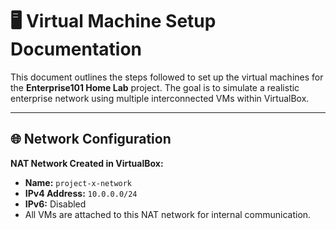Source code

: # 🖥️ Virtual Machine Setup Documentation

This document outlines the steps followed to set up the virtual machines for the **Enterprise101 Home Lab** project. The goal is to simulate a realistic enterprise network using multiple interconnected VMs within VirtualBox.

---

## 🌐 Network Configuration

**NAT Network Created in VirtualBox:**
- **Name:** `project-x-network`
- **IPv4 Address:** `10.0.0.0/24`
- **IPv6:** Disabled
- All VMs are attached to this NAT network for internal communication.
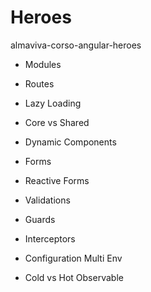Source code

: # Heroes

almaviva-corso-angular-heroes
 
- Modules
- Routes
- Lazy Loading
- Core vs Shared

- Dynamic Components
- Forms
- Reactive Forms
- Validations 

- Guards
- Interceptors
- Configuration Multi Env

- Cold vs Hot Observable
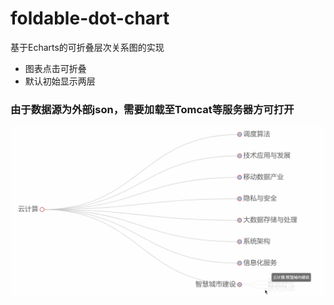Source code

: # foldable-dot-chart
基于Echarts的可折叠层次关系图的实现
- 图表点击可折叠
- 默认初始显示两层

### 由于数据源为外部json，需要加载至Tomcat等服务器方可打开

![example](https://github.com/ZQ-Qi/foldable-dot-chart/blob/master/example.gif?raw=true)
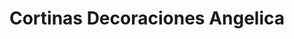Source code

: ---
title: "Cortinas Decoraciones Angelica"
url: /quito/cortinas-decoraciones-angelica/
shop: Gardinen
---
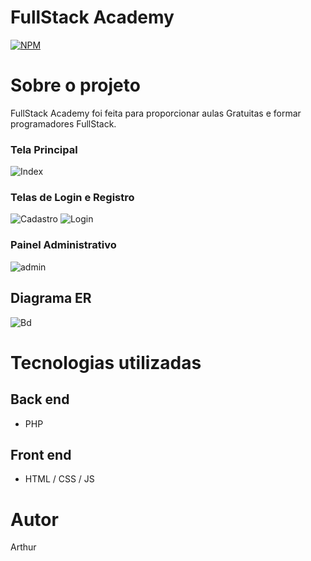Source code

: 
# FullStack Academy
[![NPM](https://img.shields.io/npm/l/react)](https://github.com/ayeeezx/DenunciasNew/blob/main/LICENSE) 

# Sobre o projeto
 FullStack Academy foi feita para proporcionar aulas Gratuitas e formar programadores FullStack.

### Tela Principal
![Index](https://github.com/ayeeezx/assets/blob/main/index.png)


### Telas de Login e Registro
![Cadastro](https://github.com/ayeeezx/assets/blob/main/registro.png) 
![Login](https://github.com/ayeeezx/assets/blob/main/login.png)

### Painel Administrativo
![admin](https://github.com/ayeeezx/assets/blob/main/admin.png)


## Diagrama ER
![Bd](https://github.com/ayeeezx/assets/blob/main/bd.png)


# Tecnologias utilizadas
## Back end
- PHP
## Front end
- HTML / CSS / JS


# Autor

Arthur



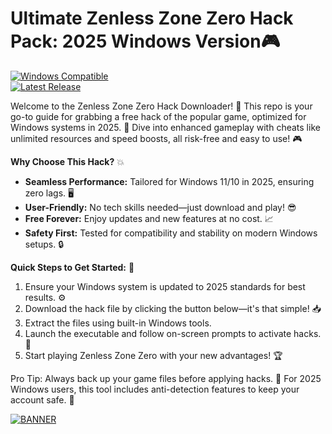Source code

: # Ultimate Zenless Zone Zero Hack Pack: 2025 Windows Version🎮

[![Windows Compatible](https://img.shields.io/badge/Platform-Windows%202025-blue?logo=windows)](https://example.com)  
[![Latest Release](https://img.shields.io/badge/Version-v3.0-green?logo=github)](https://example.com)

Welcome to the Zenless Zone Zero Hack Downloader! 🚀 This repo is your go-to guide for grabbing a free hack of the popular game, optimized for Windows systems in 2025. 🌟 Dive into enhanced gameplay with cheats like unlimited resources and speed boosts, all risk-free and easy to use! 🎮

**Why Choose This Hack?** 💥  
- **Seamless Performance:** Tailored for Windows 11/10 in 2025, ensuring zero lags. 🖥️  
- **User-Friendly:** No tech skills needed—just download and play! 😎  
- **Free Forever:** Enjoy updates and new features at no cost. 📈  
- **Safety First:** Tested for compatibility and stability on modern Windows setups. 🔒

**Quick Steps to Get Started:** 🚨  
1. Ensure your Windows system is updated to 2025 standards for best results. ⚙️  
2. Download the hack file by clicking the button below—it's that simple! 📥  
3. Extract the files using built-in Windows tools.  
4. Launch the executable and follow on-screen prompts to activate hacks. 🎯  
5. Start playing Zenless Zone Zero with your new advantages! 🏆

Pro Tip: Always back up your game files before applying hacks. 🤝 For 2025 Windows users, this tool includes anti-detection features to keep your account safe. 🔐

[![BANNER](https://img.shields.io/badge/Download%20Now-Release%20v3.0-brightgreen?logo=download)](https://app.mediafire.com/folder/dmaaqrcqphy0d?8C8E0500B39E41ADA327673F9A0B9F8D)
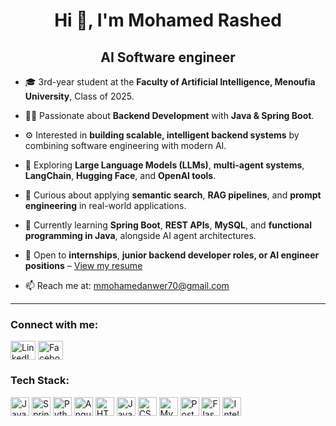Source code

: <h1 align="center">Hi 👋, I'm Mohamed Rashed</h1>
<h2 align="center"> AI Software engineer </h2>

- 🎓 3rd-year student at the **Faculty of Artificial Intelligence, Menoufia University**, Class of 2025.  
- 👨‍💻 Passionate about **Backend Development** with **Java & Spring Boot**.  
- ⚙️ Interested in **building scalable, intelligent backend systems** by combining software engineering with modern AI.  
- 🤖 Exploring **Large Language Models (LLMs)**, **multi-agent systems**, **LangChain**, **Hugging Face**, and **OpenAI tools**.  
- 🧠 Curious about applying **semantic search**, **RAG pipelines**, and **prompt engineering** in real-world applications.  
- 🌱 Currently learning **Spring Boot**, **REST APIs**, **MySQL**, and **functional programming in Java**, alongside AI agent architectures.

- 💼 Open to **internships**, **junior backend developer roles, or AI engineer positions** – [View my resume](https://drive.google.com/file/d/1LfXfOmx5jl8VkF3tR3vF3iZ-hJtY4mvh/view?usp=drive_link)
- 📫 Reach me at: [mmohamedanwer70@gmail.com](mailto:mmohamedanwer70@gmail.com)

---

<h3 align="left">Connect with me:</h3>
<p align="left">
  <a href="https://www.linkedin.com/in/mmohamed-rashed/" target="_blank"><img align="center" src="https://raw.githubusercontent.com/rahuldkjain/github-profile-readme-generator/master/src/images/icons/Social/linked-in-alt.svg" alt="LinkedIn" height="30" width="40" /></a>
  <a href="https://www.facebook.com/profile.php?id=100008064079199" target="_blank"><img align="center" src="https://raw.githubusercontent.com/rahuldkjain/github-profile-readme-generator/master/src/images/icons/Social/facebook.svg" alt="Facebook" height="30" width="40" /></a>
</p>


<h3 align="left">Tech Stack:</h3>
<p align="left">
  <img src="https://cdn.jsdelivr.net/gh/devicons/devicon/icons/java/java-original.svg" alt="Java" height="30"/>
  <img src="https://cdn.jsdelivr.net/gh/devicons/devicon/icons/spring/spring-original.svg" alt="Spring" height="30"/>
  <img src="https://cdn.jsdelivr.net/gh/devicons/devicon/icons/python/python-original.svg" alt="Python" height="30"/>
  <img src="https://cdn.jsdelivr.net/gh/devicons/devicon/icons/angularjs/angularjs-original.svg" alt="Angular" height="30"/>
  <img src="https://cdn.jsdelivr.net/gh/devicons/devicon/icons/html5/html5-original.svg" alt="HTML5" height="30"/>
  <img src="https://cdn.jsdelivr.net/gh/devicons/devicon/icons/javascript/javascript-original.svg" alt="JavaScript" height="30"/>
  <img src="https://cdn.jsdelivr.net/gh/devicons/devicon/icons/css3/css3-original.svg" alt="CSS3" height="30"/>
  <img src="https://cdn.jsdelivr.net/gh/devicons/devicon/icons/mysql/mysql-original.svg" alt="MySQL" height="30"/>
  <img src="https://cdn.simpleicons.org/postman/FF6C37" alt="Postman" height="30"/>
  <img src="https://cdn.simpleicons.org/flask/000000" alt="Flask" height="30"/>
  <img src="https://skillicons.dev/icons?i=idea" alt="IntelliJ IDEA" height="30"/>
</p>



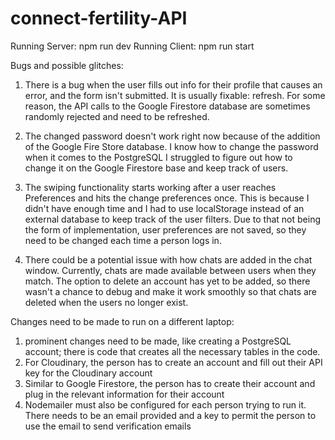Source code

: # connect-fertility-API
Running Server: npm run dev
Running Client: npm run start

Bugs and possible glitches:
1. There is a bug when the user fills out info for their profile that causes an error, and the form isn't submitted.
It is usually fixable: refresh. For some reason, the API calls to the Google Firestore database are sometimes randomly rejected and need to be refreshed.

2. The changed password doesn't work right now because of the addition of the Google Fire Store database. I know how to change the password when it comes to the PostgreSQL
   I struggled to figure out how to change it on the Google Firestore base and keep track of users.
   
3. The swiping functionality starts working after a user reaches Preferences and hits the change preferences once. This is because I didn't have enough time and
   I had to use localStorage instead of an external database to keep track of the user filters. Due to that not being the form of implementation, user preferences are not saved, so they need to be changed each time a person logs in.
   
5. There could be a potential issue with how chats are added in the chat window. Currently, chats are made available between users when they match.
   The option to delete an account has yet to be added, so there wasn't a chance to debug and make it work smoothly so that chats are deleted when the users no longer exist.

Changes need to be made to run on a different laptop:
1. prominent changes need to be made, like creating a PostgreSQL account; there is code that creates all the necessary tables in the code.
2. For Cloudinary, the person has to create an account and fill out their API key for the Cloudinary account
3. Similar to Google Firestore, the person has to create their account and plug in the relevant information for their account
4. Nodemailer must also be configured for each person trying to run it. There needs to be an email provided and a key to permit the person to use the email to send verification emails 

   
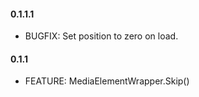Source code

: #### 0.1.1.1
* BUGFIX: Set position to zero on load.

#### 0.1.1
* FEATURE: MediaElementWrapper.Skip()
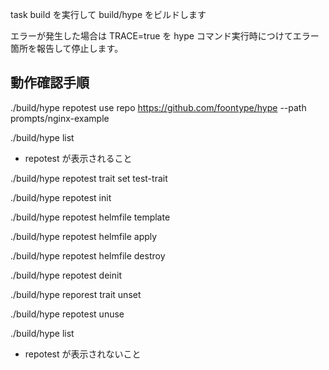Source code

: task build を実行して build/hype をビルドします

エラーが発生した場合は TRACE=true を hype コマンド実行時につけてエラー箇所を報告して停止します。

## 動作確認手順

./build/hype repotest use repo https://github.com/foontype/hype --path prompts/nginx-example

./build/hype list
  * repotest が表示されること

./build/hype repotest trait set test-trait

./build/hype repotest init

./build/hype repotest helmfile template

./build/hype repotest helmfile apply

./build/hype repotest helmfile destroy

./build/hype repotest deinit

./build/hype reporest trait unset

./build/hype repotest unuse

./build/hype list
  * repotest が表示されないこと
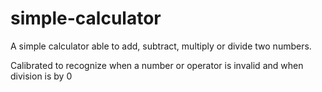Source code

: # simple-calculator
A simple calculator able to add, subtract, multiply or divide two numbers.

Calibrated to recognize when a number or operator is invalid and when division is by 0
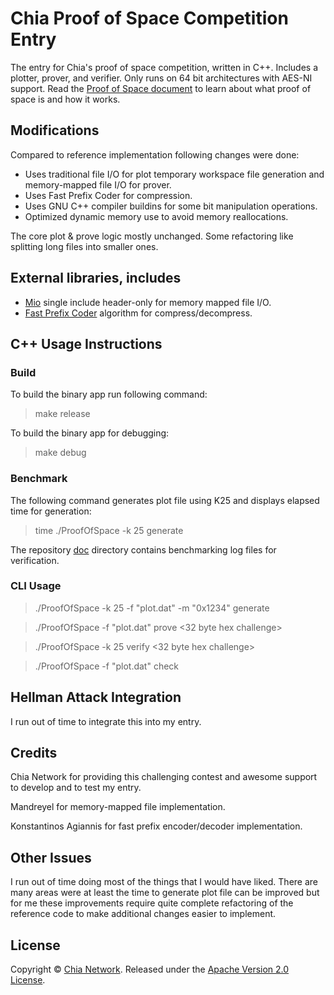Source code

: # Chia Proof of Space Competition Entry

The entry for Chia's proof of space competition, written in C++. Includes a plotter, prover, and verifier.
Only runs on 64 bit architectures with AES-NI support. Read the [Proof of Space document](https://www.chia.net/assets/proof_of_space.pdf) to learn about what proof of space is and how it works.

## Modifications

Compared to reference implementation following changes were done:

* Uses traditional file I/O for plot temporary workspace file generation and memory-mapped file I/O for prover.
* Uses Fast Prefix Coder for compression.
* Uses GNU C++ compiler buildins for some bit manipulation operations.
* Optimized dynamic memory use to avoid memory reallocations.

The core plot & prove logic mostly unchanged. Some refactoring like splitting long files into smaller ones.

## External libraries, includes

* [Mio](https://github.com/mandreyel/mio) single include header-only for memory mapped file I/O.
* [Fast Prefix Coder](https://github.com/algorithm314/FPC) algorithm for compress/decompress.

## C++ Usage Instructions

### Build

To build the binary app run following command:

> make release

To build the binary app for debugging:

> make debug

### Benchmark

The following command generates plot file using K25 and displays elapsed time for generation:

> time ./ProofOfSpace -k 25 generate

The repository [doc](./doc/) directory contains benchmarking log files for verification.

### CLI Usage

> ./ProofOfSpace -k 25 -f "plot.dat" -m "0x1234" generate

> ./ProofOfSpace -f "plot.dat" prove <32 byte hex challenge>

> ./ProofOfSpace -k 25 verify <hex proof> <32 byte hex challenge>

> ./ProofOfSpace -f "plot.dat" check <iterations>

## Hellman Attack Integration

I run out of time to integrate this into my entry.

## Credits

Chia Network for providing this challenging contest and awesome support to develop and to test my entry. 

Mandreyel for memory-mapped file implementation.

Konstantinos Agiannis for fast prefix encoder/decoder implementation.

## Other Issues

I run out of time doing most of the things that I would have liked. There are many areas were at least the time to generate plot file can be improved but for me these improvements require quite complete refactoring of the reference code to make additional changes easier to implement.

## License
Copyright &copy; [Chia Network](https://www.chia.net). Released under the [Apache Version 2.0 License](https://www.apache.org/licenses/LICENSE-2.0).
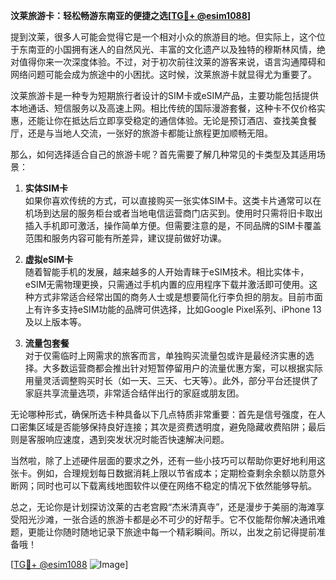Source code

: **汶莱旅游卡：轻松畅游东南亚的便捷之选[[TG💪+ @esim1088](https://t.me/s/esim1088)]**

提到汶莱，很多人可能会觉得它是一个相对小众的旅游目的地。但实际上，这个位于东南亚的小国拥有迷人的自然风光、丰富的文化遗产以及独特的穆斯林风情，绝对值得你来一次深度体验。不过，对于初次前往汶莱的游客来说，语言沟通障碍和网络问题可能会成为旅途中的小困扰。这时候，汶莱旅游卡就显得尤为重要了。

汶莱旅游卡是一种专为短期旅行者设计的SIM卡或eSIM产品，主要功能包括提供本地通话、短信服务以及高速上网。相比传统的国际漫游套餐，这种卡不仅价格实惠，还能让你在抵达后立即享受稳定的通信体验。无论是预订酒店、查找美食餐厅，还是与当地人交流，一张好的旅游卡都能让旅程更加顺畅无阻。

那么，如何选择适合自己的旅游卡呢？首先需要了解几种常见的卡类型及其适用场景：

1. **实体SIM卡**  
   如果你喜欢传统的方式，可以直接购买一张实体SIM卡。这类卡片通常可以在机场到达层的服务柜台或者当地电信运营商门店买到。使用时只需将旧卡取出插入手机即可激活，操作简单方便。但需要注意的是，不同品牌的SIM卡覆盖范围和服务内容可能有所差异，建议提前做好功课。

2. **虚拟eSIM卡**  
   随着智能手机的发展，越来越多的人开始青睐于eSIM技术。相比实体卡，eSIM无需物理更换，只需通过手机内置的应用程序下载并激活即可使用。这种方式非常适合经常出国的商务人士或是想要简化行李负担的朋友。目前市面上有许多支持eSIM功能的品牌可供选择，比如Google Pixel系列、iPhone 13及以上版本等。

3. **流量包套餐**  
   对于仅需临时上网需求的旅客而言，单独购买流量包或许是最经济实惠的选择。大多数运营商都会推出针对短暂停留用户的流量优惠方案，可以根据实际用量灵活调整购买时长（如一天、三天、七天等）。此外，部分平台还提供了家庭共享流量选项，非常适合结伴出行的家庭或朋友团。

无论哪种形式，确保所选卡种具备以下几点特质非常重要：首先是信号强度，在人口密集区域是否能够保持良好连接；其次是资费透明度，避免隐藏收费陷阱；最后则是客服响应速度，遇到突发状况时能否快速解决问题。

当然啦，除了上述硬件层面的要求之外，还有一些小技巧可以帮助你更好地利用这张卡。例如，合理规划每日数据消耗上限以节省成本；定期检查剩余余额以防意外断网；同时也可以下载离线地图软件以便在网络不稳定的情况下依然能够导航。

总之，无论你是计划探访汶莱的古老宫殿“杰米清真寺”，还是漫步于美丽的海滩享受阳光沙滩，一张合适的旅游卡都是必不可少的好帮手。它不仅能帮你解决通讯难题，更能让你随时随地记录下旅途中每一个精彩瞬间。所以，出发之前记得提前准备哦！

[[TG💪+ @esim1088](https://t.me/s/esim1088) ![Image](https://i.postimg.cc/4NQfJmqS/Snipaste-2025-05-13-00-14-12.png)]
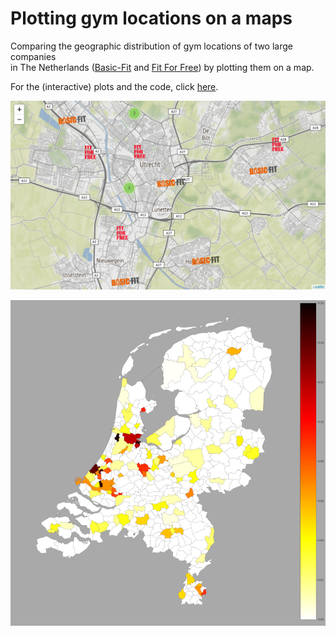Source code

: # Plotting gym locations on a maps

Comparing the geographic distribution of gym locations of two large companies  
in The Netherlands ([Basic-Fit](https://www.basic-fit.com) and [Fit For Free](https://www.fitforfree.nl)) by plotting them on a map.

For the (interactive) plots and the code, click [here](https://nbviewer.jupyter.org/github/Brinkhuis/Gym/blob/master/notebook/geopandas.ipynb).

![](images/gym_map.png)


![](images/heat_map.png)
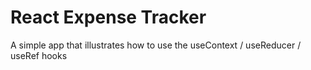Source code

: # React Expense Tracker
A simple app that illustrates how to use the useContext / useReducer / useRef hooks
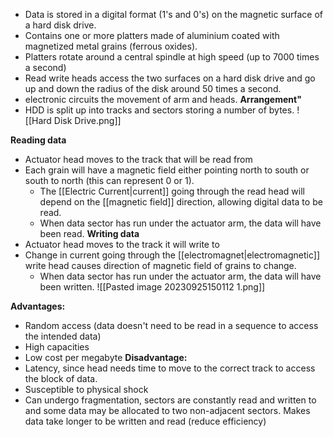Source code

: 
- Data is stored in a digital format (1's and 0's) on the magnetic surface of a hard disk drive.
- Contains one or more platters made of aluminium coated with magnetized metal grains (ferrous oxides).
- Platters rotate around a central spindle at high speed (up to 7000 times a second)
- Read write heads access the two surfaces on a hard disk drive and go up and down the radius of the disk around 50 times a second.
- electronic circuits the movement of arm and heads.
**Arrangement"**
- HDD is split up into tracks and sectors storing a number of bytes.
![[Hard Disk Drive.png]]

**Reading data**
- Actuator head moves to the track that will be read from
- Each grain will have a magnetic field either pointing north to south or south to north (this can represent 0 or 1).
	- The [[Electric Current|current]] going through the read head will depend on the [[magnetic field]] direction, allowing digital data to be read.
	- When data sector has run under the actuator arm, the data will have been read.
**Writing data**
- Actuator head moves to the track it will write to
- Change in current going through the [[electromagnet|electromagnetic]] write head causes direction of magnetic field of grains to change.
	- When data sector has run under the actuator arm, the data will have been written.
![[Pasted image 20230925150112 1.png]]

**Advantages:**
- Random access (data doesn't need to be read in a sequence to access the intended data)
- High capacities
- Low cost per megabyte
**Disadvantage:**
- Latency, since head needs time to move to the correct track to access the block of data.
- Susceptible to physical shock
- Can undergo fragmentation, sectors are constantly read and written to and some data may be allocated to two non-adjacent sectors. Makes data take longer to be written and read (reduce efficiency)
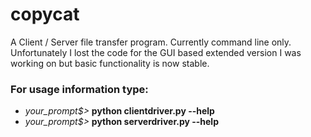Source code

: # copycat
A Client / Server file transfer program. 
Currently command line only. 
Unfortunately I lost the code for the GUI based extended version I was working on 
but basic functionality is now stable. 

### For usage information type:
* *your_prompt$>* __python clientdriver.py --help__ 
* *your_prompt$>* __python serverdriver.py --help__

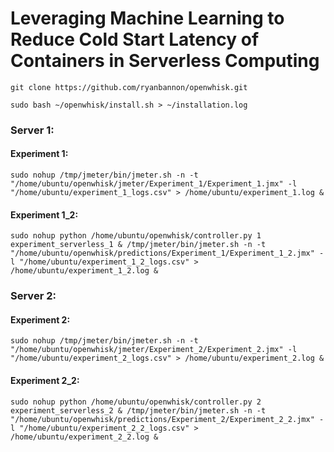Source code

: # Leveraging Machine Learning to Reduce Cold Start Latency of Containers in Serverless Computing

`git clone https://github.com/ryanbannon/openwhisk.git`

`sudo bash ~/openwhisk/install.sh > ~/installation.log`

### Server 1:
#### Experiment 1:
`sudo nohup /tmp/jmeter/bin/jmeter.sh -n -t "/home/ubuntu/openwhisk/jmeter/Experiment_1/Experiment_1.jmx" -l "/home/ubuntu/experiment_1_logs.csv" > /home/ubuntu/experiment_1.log &`

#### Experiment 1_2:
`sudo nohup python /home/ubuntu/openwhisk/controller.py 1 experiment_serverless_1 & /tmp/jmeter/bin/jmeter.sh -n -t "/home/ubuntu/openwhisk/predictions/Experiment_1/Experiment_1_2.jmx" -l "/home/ubuntu/experiment_1_2_logs.csv" > /home/ubuntu/experiment_1_2.log &`

### Server 2:
#### Experiment 2:
`sudo nohup /tmp/jmeter/bin/jmeter.sh -n -t "/home/ubuntu/openwhisk/jmeter/Experiment_2/Experiment_2.jmx" -l "/home/ubuntu/experiment_2_logs.csv" > /home/ubuntu/experiment_2.log &`

#### Experiment 2_2:
`sudo nohup python /home/ubuntu/openwhisk/controller.py 2 experiment_serverless_2 & /tmp/jmeter/bin/jmeter.sh -n -t "/home/ubuntu/openwhisk/predictions/Experiment_2/Experiment_2_2.jmx" -l "/home/ubuntu/experiment_2_2_logs.csv" > /home/ubuntu/experiment_2_2.log &`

— Task to complete —
Return each line of the entries that holds the string "were".

— Response for this exercise —
Compared to reference implementation following changes were done:
I run out of time doing most of the things that I would have liked. There are many areas were at least the time to generate plot file can be improved but for me these improvements require quite complete refactoring of the reference code to make additional changes easier to implement.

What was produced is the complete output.